Data in this exercise.
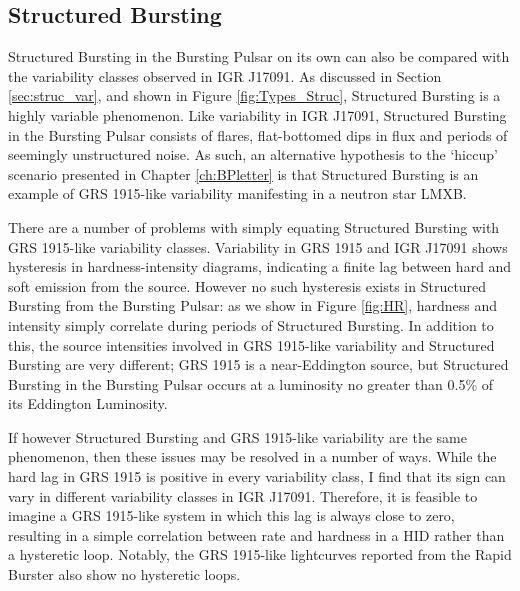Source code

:\subsection{Structured Bursting}

\par Structured Bursting in the Bursting Pulsar on its own can also be compared with the variability classes observed in IGR J17091.  As discussed in Section \ref{sec:struc_var}, and shown in Figure \ref{fig:Types_Struc}, Structured Bursting is a highly variable phenomenon.  Like variability in IGR J17091, Structured Bursting in the Bursting Pulsar consists of flares, flat-bottomed dips in flux and periods of seemingly unstructured noise.  As such, an alternative hypothesis to the `hiccup' scenario presented in Chapter \ref{ch:BPletter} is that Structured Bursting is an example of GRS 1915-like variability manifesting in a neutron star LMXB.
\par There are a number of problems with simply equating Structured Bursting with GRS 1915-like variability classes.  Variability in GRS 1915 and IGR J17091 shows hysteresis in hardness-intensity diagrams, indicating a finite lag between hard and soft emission from the source.  However no such hysteresis exists in Structured Bursting from the Bursting Pulsar: as we show in Figure \ref{fig:HR}, hardness and intensity simply correlate during periods of Structured Bursting.  In addition to this, the source intensities involved in GRS 1915-like variability and Structured Bursting are very different; GRS 1915 is a near-Eddington source, but Structured Bursting in the Bursting Pulsar occurs at a luminosity no greater than 0.5\% of its Eddington Luminosity.
\par If however Structured Bursting and GRS 1915-like variability are the same phenomenon, then these issues may be resolved in a number of ways.  While the hard lag in GRS 1915 is positive in every variability class, I find that its sign can vary in different variability classes in IGR J17091.  Therefore, it is feasible to imagine a GRS 1915-like system in which this lag is always close to zero, resulting in a simple correlation between rate and hardness in a HID rather than a hysteretic loop.  Notably, the GRS 1915-like lightcurves reported from the Rapid Burster \citep{Bagnoli_RB} also show no hysteretic loops.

Task goal. Reproduce the listing exactly. Leave its pictures out.

Task response.
Source code

:\subsection{Structured Bursting}

\par Structured Bursting in the Bursting Pulsar on its own can also be compared with the variability classes observed in IGR J17091.  As discussed in Section \ref{sec:struc_var}, and shown in Figure \ref{fig:Types_Struc}, Structured Bursting is a highly variable phenomenon.  Like variability in IGR J17091, Structured Bursting in the Bursting Pulsar consists of flares, flat-bottomed dips in flux and periods of seemingly unstructured noise.  As such, an alternative hypothesis to the `hiccup' scenario presented in Chapter \ref{ch:BPletter} is that Structured Bursting is an example of GRS 1915-like variability manifesting in a neutron star LMXB.
\par There are a number of problems with simply equating Structured Bursting with GRS 1915-like variability classes.  Variability in GRS 1915 and IGR J17091 shows hysteresis in hardness-intensity diagrams, indicating a finite lag between hard and soft emission from the source.  However no such hysteresis exists in Structured Bursting from the Bursting Pulsar: as we show in Figure \ref{fig:HR}, hardness and intensity simply correlate during periods of Structured Bursting.  In addition to this, the source intensities involved in GRS 1915-like variability and Structured Bursting are very different; GRS 1915 is a near-Eddington source, but Structured Bursting in the Bursting Pulsar occurs at a luminosity no greater than 0.5\% of its Eddington Luminosity.
\par If however Structured Bursting and GRS 1915-like variability are the same phenomenon, then these issues may be resolved in a number of ways.  While the hard lag in GRS 1915 is positive in every variability class, I find that its sign can vary in different variability classes in IGR J17091.  Therefore, it is feasible to imagine a GRS 1915-like system in which this lag is always close to zero, resulting in a simple correlation between rate and hardness in a HID rather than a hysteretic loop.  Notably, the GRS 1915-like lightcurves reported from the Rapid Burster \citep{Bagnoli_RB} also show no hysteretic loops.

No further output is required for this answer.